WHAT IS EXPECTED
Search each line below for "filter", then return the lines where it appears.

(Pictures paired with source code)
----------------
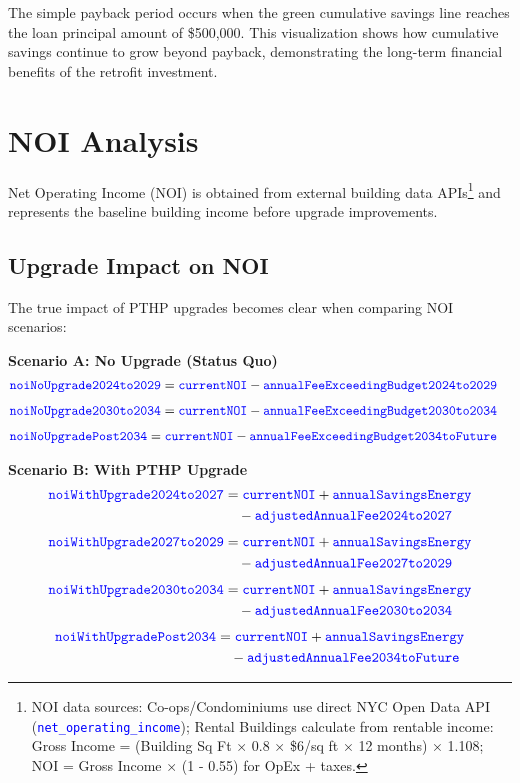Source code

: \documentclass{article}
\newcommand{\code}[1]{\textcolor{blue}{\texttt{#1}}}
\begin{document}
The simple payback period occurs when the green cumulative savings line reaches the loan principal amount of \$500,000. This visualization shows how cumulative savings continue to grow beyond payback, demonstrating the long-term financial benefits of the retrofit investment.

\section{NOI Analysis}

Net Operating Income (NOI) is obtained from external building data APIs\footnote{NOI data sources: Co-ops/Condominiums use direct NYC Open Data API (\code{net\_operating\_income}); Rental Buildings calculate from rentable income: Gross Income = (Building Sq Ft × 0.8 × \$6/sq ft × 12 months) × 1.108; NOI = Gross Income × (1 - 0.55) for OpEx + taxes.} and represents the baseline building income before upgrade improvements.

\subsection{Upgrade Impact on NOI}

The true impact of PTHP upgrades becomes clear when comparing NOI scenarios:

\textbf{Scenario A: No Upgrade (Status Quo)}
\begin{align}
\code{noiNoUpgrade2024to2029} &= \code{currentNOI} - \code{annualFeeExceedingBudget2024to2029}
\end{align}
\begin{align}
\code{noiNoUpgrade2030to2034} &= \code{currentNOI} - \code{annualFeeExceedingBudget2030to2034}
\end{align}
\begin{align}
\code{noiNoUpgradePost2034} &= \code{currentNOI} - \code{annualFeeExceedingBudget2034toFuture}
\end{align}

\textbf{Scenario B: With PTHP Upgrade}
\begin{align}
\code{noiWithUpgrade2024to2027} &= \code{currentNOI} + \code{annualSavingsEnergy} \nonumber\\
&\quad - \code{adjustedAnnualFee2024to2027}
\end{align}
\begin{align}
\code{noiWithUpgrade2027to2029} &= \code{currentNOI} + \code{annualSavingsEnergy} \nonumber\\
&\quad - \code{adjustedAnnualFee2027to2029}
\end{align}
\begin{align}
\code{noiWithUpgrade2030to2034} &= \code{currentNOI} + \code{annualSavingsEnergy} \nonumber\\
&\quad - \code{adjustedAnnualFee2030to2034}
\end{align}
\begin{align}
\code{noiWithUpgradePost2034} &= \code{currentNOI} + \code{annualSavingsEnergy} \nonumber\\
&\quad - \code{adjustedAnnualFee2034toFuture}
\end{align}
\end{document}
----------------
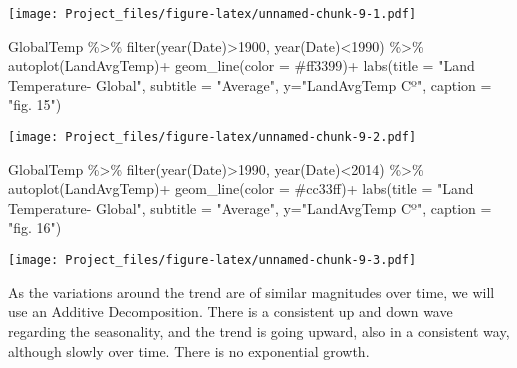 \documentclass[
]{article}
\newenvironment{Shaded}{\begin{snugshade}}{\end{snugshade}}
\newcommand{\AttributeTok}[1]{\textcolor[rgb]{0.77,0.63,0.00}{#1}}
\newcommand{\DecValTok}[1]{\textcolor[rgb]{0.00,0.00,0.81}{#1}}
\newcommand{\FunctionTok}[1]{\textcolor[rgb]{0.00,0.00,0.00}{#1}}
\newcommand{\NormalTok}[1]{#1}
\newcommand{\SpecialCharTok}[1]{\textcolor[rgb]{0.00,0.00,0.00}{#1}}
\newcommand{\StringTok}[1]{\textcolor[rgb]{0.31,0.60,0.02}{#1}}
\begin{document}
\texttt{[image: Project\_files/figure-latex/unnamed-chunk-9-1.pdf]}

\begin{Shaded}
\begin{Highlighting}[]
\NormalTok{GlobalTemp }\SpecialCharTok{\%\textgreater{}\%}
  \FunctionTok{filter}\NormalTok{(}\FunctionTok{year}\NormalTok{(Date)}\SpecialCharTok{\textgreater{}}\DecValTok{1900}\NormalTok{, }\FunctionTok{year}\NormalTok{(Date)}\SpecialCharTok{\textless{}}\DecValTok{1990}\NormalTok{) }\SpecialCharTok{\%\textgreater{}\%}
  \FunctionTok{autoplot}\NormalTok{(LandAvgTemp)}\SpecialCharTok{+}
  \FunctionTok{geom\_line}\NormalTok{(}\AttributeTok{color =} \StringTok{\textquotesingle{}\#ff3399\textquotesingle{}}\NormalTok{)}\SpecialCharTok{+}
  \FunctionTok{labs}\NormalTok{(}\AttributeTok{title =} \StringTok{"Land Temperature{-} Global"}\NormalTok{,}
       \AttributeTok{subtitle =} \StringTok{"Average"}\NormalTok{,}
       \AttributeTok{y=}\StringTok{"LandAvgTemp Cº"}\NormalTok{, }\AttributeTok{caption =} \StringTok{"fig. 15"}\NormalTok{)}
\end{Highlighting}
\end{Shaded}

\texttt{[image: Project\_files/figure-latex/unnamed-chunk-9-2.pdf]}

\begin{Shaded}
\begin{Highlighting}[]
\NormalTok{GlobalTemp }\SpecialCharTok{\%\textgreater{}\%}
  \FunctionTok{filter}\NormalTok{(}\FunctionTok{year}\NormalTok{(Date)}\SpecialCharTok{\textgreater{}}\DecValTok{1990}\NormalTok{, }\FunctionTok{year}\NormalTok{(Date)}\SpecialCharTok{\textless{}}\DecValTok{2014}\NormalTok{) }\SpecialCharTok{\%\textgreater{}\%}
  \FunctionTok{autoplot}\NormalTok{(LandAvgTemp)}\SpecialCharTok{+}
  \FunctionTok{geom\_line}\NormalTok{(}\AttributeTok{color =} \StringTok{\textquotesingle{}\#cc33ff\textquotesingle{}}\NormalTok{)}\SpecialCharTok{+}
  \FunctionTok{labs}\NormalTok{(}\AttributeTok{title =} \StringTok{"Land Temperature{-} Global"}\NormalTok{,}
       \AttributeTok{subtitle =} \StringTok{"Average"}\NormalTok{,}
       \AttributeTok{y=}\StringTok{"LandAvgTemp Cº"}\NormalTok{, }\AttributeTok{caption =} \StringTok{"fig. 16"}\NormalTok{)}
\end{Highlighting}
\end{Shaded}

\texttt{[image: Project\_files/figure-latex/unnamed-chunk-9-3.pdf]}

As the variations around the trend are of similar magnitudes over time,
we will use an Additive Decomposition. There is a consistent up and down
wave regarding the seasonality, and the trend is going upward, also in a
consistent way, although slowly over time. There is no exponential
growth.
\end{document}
----------------
TASK ANSWER
  \FunctionTok{filter}\NormalTok{(}\FunctionTok{year}\NormalTok{(Date)}\SpecialCharTok{\textgreater{}}\DecValTok{1900}\NormalTok{, }\FunctionTok{year}\NormalTok{(Date)}\SpecialCharTok{\textless{}}\DecValTok{1990}\NormalTok{) }\SpecialCharTok{\%\textgreater{}\%}
  \FunctionTok{filter}\NormalTok{(}\FunctionTok{year}\NormalTok{(Date)}\SpecialCharTok{\textgreater{}}\DecValTok{1990}\NormalTok{, }\FunctionTok{year}\NormalTok{(Date)}\SpecialCharTok{\textless{}}\DecValTok{2014}\NormalTok{) }\SpecialCharTok{\%\textgreater{}\%}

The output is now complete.